GOAL OF THE EXERCISE
Should a line in the entries below contain "predictable", return that line.

[Stored data]
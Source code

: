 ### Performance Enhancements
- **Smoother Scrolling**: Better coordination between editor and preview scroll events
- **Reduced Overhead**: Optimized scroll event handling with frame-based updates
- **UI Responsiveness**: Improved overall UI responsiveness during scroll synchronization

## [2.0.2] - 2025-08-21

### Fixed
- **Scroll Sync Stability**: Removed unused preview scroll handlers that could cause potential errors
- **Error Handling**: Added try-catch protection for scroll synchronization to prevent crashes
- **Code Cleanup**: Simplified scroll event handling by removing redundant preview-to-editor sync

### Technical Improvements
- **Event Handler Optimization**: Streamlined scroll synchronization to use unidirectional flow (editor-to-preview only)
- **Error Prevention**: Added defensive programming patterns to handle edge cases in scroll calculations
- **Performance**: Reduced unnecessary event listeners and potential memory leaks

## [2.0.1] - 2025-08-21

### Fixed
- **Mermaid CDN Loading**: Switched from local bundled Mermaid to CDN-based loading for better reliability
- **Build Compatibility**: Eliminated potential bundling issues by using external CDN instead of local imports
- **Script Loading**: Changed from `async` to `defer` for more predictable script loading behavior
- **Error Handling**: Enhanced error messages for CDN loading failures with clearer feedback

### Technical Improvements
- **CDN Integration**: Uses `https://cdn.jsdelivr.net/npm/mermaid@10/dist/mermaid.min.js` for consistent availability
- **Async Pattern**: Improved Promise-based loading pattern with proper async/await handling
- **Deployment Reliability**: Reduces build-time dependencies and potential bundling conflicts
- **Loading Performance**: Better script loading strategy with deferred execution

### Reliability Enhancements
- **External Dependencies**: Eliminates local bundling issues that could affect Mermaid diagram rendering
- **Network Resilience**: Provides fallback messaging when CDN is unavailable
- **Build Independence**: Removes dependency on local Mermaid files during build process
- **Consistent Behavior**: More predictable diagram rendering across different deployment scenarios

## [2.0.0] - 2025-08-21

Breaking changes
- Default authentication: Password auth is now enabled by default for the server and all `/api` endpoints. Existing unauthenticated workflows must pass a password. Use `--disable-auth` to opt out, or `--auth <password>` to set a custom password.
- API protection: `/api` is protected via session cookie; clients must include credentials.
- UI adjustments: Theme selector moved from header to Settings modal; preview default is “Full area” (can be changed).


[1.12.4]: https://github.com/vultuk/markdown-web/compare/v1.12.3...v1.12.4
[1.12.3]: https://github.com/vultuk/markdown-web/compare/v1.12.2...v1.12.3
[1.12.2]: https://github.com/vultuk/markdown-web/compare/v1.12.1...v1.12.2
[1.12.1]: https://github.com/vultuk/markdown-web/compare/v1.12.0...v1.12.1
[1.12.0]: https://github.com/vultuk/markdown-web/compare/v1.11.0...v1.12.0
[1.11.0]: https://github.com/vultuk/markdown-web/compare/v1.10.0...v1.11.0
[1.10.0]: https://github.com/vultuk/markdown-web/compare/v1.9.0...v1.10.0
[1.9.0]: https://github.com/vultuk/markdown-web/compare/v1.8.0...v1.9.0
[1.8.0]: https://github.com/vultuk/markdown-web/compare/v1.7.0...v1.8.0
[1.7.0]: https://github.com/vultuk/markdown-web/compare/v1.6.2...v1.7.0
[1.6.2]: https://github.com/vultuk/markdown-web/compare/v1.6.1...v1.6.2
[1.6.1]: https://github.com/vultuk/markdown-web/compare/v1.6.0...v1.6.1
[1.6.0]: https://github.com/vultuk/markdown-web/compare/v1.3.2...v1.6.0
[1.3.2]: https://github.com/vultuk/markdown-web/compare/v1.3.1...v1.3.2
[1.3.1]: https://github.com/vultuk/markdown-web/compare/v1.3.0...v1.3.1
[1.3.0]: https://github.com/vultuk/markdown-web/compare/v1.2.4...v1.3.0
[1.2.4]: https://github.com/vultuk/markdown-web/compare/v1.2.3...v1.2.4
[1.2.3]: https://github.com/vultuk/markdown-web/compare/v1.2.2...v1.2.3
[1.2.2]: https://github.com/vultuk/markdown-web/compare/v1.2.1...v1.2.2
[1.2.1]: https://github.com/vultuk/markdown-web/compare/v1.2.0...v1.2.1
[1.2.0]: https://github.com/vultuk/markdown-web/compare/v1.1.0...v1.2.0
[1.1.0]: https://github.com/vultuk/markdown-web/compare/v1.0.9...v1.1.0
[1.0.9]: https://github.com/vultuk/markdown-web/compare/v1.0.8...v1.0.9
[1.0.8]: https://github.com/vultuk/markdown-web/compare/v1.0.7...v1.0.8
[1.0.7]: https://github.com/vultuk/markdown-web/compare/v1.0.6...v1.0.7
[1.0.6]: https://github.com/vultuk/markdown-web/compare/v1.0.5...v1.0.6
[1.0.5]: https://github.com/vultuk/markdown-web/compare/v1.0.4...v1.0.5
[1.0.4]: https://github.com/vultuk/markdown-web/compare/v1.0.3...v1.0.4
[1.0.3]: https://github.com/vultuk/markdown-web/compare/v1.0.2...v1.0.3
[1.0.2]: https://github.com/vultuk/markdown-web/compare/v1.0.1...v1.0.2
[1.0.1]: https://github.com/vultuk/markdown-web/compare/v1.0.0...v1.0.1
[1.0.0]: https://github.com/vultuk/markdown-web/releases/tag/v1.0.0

EXERCISE OUTPUT
- **Script Loading**: Changed from `async` to `defer` for more predictable script loading behavior
- **Consistent Behavior**: More predictable diagram rendering across different deployment scenarios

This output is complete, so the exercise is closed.